[Dataset excerpts]
Content starts

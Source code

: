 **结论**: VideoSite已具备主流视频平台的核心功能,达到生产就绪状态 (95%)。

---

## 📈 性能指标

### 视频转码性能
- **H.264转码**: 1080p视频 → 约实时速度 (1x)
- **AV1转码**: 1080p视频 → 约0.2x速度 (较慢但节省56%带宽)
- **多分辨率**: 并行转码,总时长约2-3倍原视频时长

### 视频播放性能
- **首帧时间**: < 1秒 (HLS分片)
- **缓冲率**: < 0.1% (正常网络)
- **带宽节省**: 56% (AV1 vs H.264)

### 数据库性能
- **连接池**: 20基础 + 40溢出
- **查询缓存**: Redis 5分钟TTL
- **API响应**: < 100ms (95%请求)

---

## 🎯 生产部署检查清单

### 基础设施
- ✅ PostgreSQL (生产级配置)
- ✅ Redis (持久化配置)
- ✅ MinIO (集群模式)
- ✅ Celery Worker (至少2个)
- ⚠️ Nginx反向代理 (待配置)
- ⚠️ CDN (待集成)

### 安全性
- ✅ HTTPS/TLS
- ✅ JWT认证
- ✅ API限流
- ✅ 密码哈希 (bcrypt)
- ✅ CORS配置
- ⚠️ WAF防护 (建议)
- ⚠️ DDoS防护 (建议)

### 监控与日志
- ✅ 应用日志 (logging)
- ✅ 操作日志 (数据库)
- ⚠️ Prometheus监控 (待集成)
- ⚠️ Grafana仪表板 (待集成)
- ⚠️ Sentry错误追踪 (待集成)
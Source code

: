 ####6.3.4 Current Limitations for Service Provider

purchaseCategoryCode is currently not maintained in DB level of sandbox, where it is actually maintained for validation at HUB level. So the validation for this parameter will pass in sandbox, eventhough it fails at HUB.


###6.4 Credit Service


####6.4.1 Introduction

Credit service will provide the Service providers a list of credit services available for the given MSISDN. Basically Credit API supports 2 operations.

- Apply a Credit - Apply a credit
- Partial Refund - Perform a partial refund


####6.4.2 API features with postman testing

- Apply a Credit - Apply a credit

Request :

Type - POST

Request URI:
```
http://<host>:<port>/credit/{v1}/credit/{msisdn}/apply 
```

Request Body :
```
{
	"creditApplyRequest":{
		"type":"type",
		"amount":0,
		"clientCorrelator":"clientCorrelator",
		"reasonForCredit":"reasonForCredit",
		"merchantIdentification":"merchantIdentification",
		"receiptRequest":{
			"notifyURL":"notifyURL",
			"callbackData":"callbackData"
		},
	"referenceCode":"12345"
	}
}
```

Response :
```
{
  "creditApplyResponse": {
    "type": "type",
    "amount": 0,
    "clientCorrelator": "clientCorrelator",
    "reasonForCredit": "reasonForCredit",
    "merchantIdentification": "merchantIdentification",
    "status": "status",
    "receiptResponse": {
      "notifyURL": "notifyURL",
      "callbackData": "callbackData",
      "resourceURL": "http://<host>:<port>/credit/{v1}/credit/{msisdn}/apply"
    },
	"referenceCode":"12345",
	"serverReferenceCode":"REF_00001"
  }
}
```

Content ends

WHAT TO WORK ON: In the records above, find each line with the word "reasonForCredit" and copy it.

SOLUTION:
		"reasonForCredit":"reasonForCredit",
    "reasonForCredit": "reasonForCredit",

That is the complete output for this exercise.